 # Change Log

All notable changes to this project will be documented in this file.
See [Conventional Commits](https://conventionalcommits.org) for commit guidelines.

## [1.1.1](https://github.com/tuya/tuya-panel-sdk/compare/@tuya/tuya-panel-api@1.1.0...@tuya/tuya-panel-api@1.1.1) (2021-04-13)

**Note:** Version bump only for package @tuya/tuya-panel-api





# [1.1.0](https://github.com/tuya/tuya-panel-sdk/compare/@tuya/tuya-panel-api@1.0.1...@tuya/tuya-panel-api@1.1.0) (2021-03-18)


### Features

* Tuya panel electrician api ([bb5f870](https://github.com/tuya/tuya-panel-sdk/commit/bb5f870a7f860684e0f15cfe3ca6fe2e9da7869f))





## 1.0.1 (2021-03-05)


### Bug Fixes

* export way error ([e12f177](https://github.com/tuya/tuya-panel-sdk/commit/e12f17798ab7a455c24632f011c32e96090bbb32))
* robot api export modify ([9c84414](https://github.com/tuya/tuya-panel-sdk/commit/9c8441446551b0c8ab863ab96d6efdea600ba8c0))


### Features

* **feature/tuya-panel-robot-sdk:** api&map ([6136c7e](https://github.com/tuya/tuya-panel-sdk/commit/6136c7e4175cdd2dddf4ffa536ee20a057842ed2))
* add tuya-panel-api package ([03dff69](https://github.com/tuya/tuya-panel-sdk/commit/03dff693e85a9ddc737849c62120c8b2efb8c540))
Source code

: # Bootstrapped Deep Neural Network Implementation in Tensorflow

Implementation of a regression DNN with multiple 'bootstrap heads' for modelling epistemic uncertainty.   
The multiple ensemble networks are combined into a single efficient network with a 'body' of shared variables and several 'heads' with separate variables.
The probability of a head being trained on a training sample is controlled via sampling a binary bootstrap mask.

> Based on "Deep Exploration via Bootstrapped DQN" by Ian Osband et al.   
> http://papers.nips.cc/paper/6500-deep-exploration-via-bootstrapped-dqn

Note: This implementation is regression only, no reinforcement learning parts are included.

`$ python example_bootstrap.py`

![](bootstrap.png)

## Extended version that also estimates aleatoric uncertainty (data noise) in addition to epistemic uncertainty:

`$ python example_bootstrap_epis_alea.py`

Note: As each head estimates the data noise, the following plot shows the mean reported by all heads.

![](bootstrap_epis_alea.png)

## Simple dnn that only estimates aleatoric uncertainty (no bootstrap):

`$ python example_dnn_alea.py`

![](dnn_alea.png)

+-------+

■ Exercise brief ■
Each line of the data must be retyped exactly as written.

■ Result of the task ■
 # Change Log

All notable changes to this project will be documented in this file.
See [Conventional Commits](https://conventionalcommits.org) for commit guidelines.

## [1.1.1](https://github.com/tuya/tuya-panel-sdk/compare/@tuya/tuya-panel-api@1.1.0...@tuya/tuya-panel-api@1.1.1) (2021-04-13)

**Note:** Version bump only for package @tuya/tuya-panel-api





# [1.1.0](https://github.com/tuya/tuya-panel-sdk/compare/@tuya/tuya-panel-api@1.0.1...@tuya/tuya-panel-api@1.1.0) (2021-03-18)


### Features

* Tuya panel electrician api ([bb5f870](https://github.com/tuya/tuya-panel-sdk/commit/bb5f870a7f860684e0f15cfe3ca6fe2e9da7869f))





## 1.0.1 (2021-03-05)


### Bug Fixes

* export way error ([e12f177](https://github.com/tuya/tuya-panel-sdk/commit/e12f17798ab7a455c24632f011c32e96090bbb32))
* robot api export modify ([9c84414](https://github.com/tuya/tuya-panel-sdk/commit/9c8441446551b0c8ab863ab96d6efdea600ba8c0))


### Features

* **feature/tuya-panel-robot-sdk:** api&map ([6136c7e](https://github.com/tuya/tuya-panel-sdk/commit/6136c7e4175cdd2dddf4ffa536ee20a057842ed2))
* add tuya-panel-api package ([03dff69](https://github.com/tuya/tuya-panel-sdk/commit/03dff693e85a9ddc737849c62120c8b2efb8c540))
Source code

: # Bootstrapped Deep Neural Network Implementation in Tensorflow

Implementation of a regression DNN with multiple 'bootstrap heads' for modelling epistemic uncertainty.   
The multiple ensemble networks are combined into a single efficient network with a 'body' of shared variables and several 'heads' with separate variables.
The probability of a head being trained on a training sample is controlled via sampling a binary bootstrap mask.

> Based on "Deep Exploration via Bootstrapped DQN" by Ian Osband et al.   
> http://papers.nips.cc/paper/6500-deep-exploration-via-bootstrapped-dqn

Note: This implementation is regression only, no reinforcement learning parts are included.

`$ python example_bootstrap.py`

![](bootstrap.png)

## Extended version that also estimates aleatoric uncertainty (data noise) in addition to epistemic uncertainty:

`$ python example_bootstrap_epis_alea.py`

Note: As each head estimates the data noise, the following plot shows the mean reported by all heads.

![](bootstrap_epis_alea.png)

## Simple dnn that only estimates aleatoric uncertainty (no bootstrap):

`$ python example_dnn_alea.py`

![](dnn_alea.png)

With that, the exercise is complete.